Come hanno fatto degli esperti del settore a commettere errori metodologici e interpretativi così grossolani? Com’è possibile che affermazioni tanto straordinarie, sulla base di metodi e dati tanto errati, abbiano trovato spazio in una pubblicazione scientifica? O forse Archaeological Prospection è una di quelle riviste predatorie che pubblicano dietro pagamento qualunque contenuto senza verificarlo?

Come è stato possibile?

Innanzitutto sarebbe opportuno valutare in quale settore scientifico si inquadrino gli esperti in questione: i firmatari del paper sono quasi tutti geologi, con solo un archeologo all’appello. Va da sé che, per quanto le metodologie applicate siano valide al fine dell’acquisizione di dati geologici, non permettono di formulare interpretazioni e trarre conclusioni da un punto di vista archeologico, come invece è avvenuto. Con una “invasione di campo” in pratica, dei geologi hanno svolto (inopportunamente) il lavoro degli archeologi.

Va in secondo luogo considerato l’impatto socio-politico che avrebbe generato una notizia di tale portata (qualora fosse stata vera) per l’Indonesia. Conservare all’interno del proprio territorio la struttura che detiene il record mondiale di antichità non sarebbe cosa da poco per nessuna nazione.

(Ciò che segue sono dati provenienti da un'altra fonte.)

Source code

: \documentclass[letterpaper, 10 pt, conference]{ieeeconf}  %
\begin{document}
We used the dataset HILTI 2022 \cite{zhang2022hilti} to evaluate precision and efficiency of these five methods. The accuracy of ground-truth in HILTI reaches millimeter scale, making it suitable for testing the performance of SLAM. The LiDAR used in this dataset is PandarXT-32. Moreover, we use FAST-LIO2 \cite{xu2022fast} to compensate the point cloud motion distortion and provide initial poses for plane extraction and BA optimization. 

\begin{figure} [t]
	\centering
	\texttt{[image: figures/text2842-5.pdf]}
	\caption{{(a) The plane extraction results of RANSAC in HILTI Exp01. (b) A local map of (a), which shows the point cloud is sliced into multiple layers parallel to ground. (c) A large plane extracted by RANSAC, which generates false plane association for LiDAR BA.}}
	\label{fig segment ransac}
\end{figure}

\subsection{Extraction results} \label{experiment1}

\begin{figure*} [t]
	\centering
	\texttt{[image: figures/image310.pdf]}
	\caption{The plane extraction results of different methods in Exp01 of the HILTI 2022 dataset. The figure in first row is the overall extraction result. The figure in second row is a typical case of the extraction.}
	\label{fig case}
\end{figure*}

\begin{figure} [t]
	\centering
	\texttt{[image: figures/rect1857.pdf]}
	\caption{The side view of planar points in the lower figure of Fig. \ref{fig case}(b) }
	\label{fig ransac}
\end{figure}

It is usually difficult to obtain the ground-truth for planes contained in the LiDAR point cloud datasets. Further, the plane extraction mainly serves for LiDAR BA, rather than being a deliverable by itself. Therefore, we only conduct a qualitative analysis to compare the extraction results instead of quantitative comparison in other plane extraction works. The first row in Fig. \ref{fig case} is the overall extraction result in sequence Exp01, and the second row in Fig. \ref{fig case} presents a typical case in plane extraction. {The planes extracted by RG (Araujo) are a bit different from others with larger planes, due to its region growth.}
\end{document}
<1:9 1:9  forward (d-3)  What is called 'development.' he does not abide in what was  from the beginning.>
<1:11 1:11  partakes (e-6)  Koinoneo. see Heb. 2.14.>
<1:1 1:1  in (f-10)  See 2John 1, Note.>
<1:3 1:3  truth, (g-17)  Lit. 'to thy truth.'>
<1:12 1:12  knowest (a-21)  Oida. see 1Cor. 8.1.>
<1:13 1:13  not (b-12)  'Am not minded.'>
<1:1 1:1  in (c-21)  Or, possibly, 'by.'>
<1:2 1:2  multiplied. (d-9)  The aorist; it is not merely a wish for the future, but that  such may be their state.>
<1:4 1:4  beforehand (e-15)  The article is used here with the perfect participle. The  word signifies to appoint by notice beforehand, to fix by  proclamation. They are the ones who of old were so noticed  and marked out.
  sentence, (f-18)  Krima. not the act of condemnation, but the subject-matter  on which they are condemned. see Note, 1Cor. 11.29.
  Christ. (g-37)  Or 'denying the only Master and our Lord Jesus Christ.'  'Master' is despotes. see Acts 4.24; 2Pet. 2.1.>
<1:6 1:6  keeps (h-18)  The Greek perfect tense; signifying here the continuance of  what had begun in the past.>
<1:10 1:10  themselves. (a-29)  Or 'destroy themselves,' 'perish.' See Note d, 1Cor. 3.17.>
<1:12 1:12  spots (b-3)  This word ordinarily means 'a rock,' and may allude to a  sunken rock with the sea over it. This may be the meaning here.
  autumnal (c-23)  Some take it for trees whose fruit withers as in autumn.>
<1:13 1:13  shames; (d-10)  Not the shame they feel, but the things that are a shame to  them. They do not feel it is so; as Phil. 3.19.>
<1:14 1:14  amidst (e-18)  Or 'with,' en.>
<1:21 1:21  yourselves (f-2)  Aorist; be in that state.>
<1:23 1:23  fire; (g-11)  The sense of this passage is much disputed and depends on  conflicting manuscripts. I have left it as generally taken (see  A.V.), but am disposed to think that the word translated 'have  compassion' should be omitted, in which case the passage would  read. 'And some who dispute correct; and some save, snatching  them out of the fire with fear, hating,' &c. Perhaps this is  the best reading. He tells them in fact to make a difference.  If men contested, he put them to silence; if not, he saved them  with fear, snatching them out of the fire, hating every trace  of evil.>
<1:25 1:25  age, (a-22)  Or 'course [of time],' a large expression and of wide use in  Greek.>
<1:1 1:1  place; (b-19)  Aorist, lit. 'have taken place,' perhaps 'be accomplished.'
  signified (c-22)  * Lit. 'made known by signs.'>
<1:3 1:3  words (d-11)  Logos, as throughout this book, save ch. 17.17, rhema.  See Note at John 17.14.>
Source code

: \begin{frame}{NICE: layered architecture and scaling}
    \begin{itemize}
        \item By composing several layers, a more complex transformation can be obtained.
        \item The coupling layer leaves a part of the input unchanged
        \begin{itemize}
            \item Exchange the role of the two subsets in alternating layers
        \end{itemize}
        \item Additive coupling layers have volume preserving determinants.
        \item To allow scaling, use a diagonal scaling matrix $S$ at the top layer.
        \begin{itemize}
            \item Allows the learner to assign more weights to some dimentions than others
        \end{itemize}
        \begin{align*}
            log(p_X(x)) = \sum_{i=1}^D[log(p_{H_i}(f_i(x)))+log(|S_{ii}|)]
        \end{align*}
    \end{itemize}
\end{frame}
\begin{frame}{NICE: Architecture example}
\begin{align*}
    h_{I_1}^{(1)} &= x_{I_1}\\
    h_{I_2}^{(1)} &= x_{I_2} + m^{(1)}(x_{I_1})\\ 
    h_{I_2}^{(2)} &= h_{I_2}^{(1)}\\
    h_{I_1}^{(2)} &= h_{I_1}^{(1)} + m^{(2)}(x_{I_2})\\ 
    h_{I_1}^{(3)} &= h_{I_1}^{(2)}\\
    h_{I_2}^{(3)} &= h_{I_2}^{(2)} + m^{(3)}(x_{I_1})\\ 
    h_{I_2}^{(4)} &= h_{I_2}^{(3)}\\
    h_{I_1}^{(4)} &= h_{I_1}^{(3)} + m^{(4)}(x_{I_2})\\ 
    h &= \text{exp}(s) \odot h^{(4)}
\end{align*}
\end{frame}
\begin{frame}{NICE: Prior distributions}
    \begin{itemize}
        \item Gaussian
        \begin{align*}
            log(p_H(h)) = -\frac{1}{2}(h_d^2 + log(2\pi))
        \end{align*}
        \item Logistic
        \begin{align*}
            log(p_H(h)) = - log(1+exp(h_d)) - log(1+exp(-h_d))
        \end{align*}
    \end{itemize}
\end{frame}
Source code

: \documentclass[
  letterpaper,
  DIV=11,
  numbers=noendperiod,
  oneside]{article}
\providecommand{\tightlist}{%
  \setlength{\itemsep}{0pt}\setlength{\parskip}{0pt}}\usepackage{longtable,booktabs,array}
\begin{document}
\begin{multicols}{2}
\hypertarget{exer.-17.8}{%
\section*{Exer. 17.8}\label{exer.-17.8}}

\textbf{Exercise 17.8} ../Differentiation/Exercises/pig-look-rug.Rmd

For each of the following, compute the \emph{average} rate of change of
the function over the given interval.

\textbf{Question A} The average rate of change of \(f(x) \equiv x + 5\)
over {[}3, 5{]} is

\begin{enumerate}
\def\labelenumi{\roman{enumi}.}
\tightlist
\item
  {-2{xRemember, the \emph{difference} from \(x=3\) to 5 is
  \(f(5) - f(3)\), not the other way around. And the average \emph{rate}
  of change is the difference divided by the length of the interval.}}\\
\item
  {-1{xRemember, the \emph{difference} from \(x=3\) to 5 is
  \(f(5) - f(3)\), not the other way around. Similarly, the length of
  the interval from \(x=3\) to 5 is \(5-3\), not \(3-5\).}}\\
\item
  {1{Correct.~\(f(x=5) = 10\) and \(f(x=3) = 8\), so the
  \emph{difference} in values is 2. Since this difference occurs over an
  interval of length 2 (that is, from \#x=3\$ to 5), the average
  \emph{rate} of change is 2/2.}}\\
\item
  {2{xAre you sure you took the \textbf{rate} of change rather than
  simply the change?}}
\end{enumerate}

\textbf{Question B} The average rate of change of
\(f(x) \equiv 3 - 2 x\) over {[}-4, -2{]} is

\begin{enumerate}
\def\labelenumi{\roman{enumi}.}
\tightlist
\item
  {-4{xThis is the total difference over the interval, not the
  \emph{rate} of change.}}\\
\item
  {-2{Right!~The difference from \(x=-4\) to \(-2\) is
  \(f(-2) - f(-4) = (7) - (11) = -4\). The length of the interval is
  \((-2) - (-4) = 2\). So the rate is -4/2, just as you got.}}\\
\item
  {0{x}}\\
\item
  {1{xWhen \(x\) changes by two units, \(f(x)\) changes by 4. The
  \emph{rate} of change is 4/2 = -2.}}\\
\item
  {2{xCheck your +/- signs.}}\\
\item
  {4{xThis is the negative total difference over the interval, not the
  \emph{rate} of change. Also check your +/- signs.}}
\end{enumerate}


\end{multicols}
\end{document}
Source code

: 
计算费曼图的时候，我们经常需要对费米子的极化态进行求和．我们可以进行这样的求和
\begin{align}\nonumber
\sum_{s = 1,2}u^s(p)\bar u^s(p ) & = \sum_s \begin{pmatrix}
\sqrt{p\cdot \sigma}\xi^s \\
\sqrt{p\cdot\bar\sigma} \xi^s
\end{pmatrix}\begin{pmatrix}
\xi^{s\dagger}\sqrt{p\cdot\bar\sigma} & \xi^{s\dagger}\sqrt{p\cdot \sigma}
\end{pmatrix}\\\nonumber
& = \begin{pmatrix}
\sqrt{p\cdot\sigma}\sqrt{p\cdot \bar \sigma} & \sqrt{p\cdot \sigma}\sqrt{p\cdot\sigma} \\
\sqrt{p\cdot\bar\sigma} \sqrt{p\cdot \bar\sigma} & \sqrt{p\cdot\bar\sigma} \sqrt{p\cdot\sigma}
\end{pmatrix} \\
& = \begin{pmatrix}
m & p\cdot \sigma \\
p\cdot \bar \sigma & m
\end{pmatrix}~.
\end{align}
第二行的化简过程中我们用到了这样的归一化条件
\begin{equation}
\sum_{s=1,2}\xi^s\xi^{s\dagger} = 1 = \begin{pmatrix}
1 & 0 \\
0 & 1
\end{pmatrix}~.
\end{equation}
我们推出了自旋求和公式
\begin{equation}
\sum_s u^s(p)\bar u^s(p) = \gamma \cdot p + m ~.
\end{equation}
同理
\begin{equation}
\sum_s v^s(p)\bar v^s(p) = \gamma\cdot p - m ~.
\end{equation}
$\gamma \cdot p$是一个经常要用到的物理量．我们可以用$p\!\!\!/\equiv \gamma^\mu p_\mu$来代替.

Qualunque Paese vedrebbe favorevolmente un’attenzione di tal senso da parte del mondo, in quanto incrementerebbe il prestigio culturale e le capacità di attrattiva turistica. Ma è soprattutto in termini di “orgoglio nazionale” che si presentano i maggiori rischi di strumentalizzazione storica, ai quali non sono immuni nemmeno gli stessi addetti ai lavori nel momento in cui si presenta la possibilità di costruire e narrare un’identità in grado di ingenerare fierezza e senso di “riscatto” culturale. È infatti facile immaginare come le istituzioni indonesiane abbiano supportato e salutato con favore lo studio, dal momento che, sebbene gli autori specifichino di non aver ricevuto finanziamenti pubblici, nei ringraziamenti vengono inclusi i nomi di personalità di spicco dell’esercito e di un ministro.

…Mentre un ringraziamento speciale viene riservato a Graham Hancock, uno dei personaggi mediatici associati alle pseudoscienze più in vista del globo. Qual è stato il suo ruolo in questa vicenda? Il giornalista, che durante il confronto dal vivo con l’archeologo Flint Dibble ha criticato duramente il ritiro del paper giudicandolo un attacco personale al proprio lavoro, avrebbe revisionato la bozza dell’articolo. Non solo, viene anche ringraziato dagli autori per aver portato all’attenzione internazionale il sito di Gunung Padang, includendolo nella prima puntata del suo controverso show Ancient Apocalypse, distribuito da Netflix nel 2022. 

Anche da questo particolare emerge quanto l’orgoglio di veder “nobilitato” un pezzo del proprio passato possa far slittare in secondo piano il corretto approccio scientifico. Affidare la correzione della stesura di un paper archeologico a un personaggio noto al grande pubblico per le sue affermazioni pseudo-archeologiche è quanto di più anti-scientifico possa accadere. A questo punto è legittimo interrogarsi sull’affidabilità e sulla serietà della rivista in questione.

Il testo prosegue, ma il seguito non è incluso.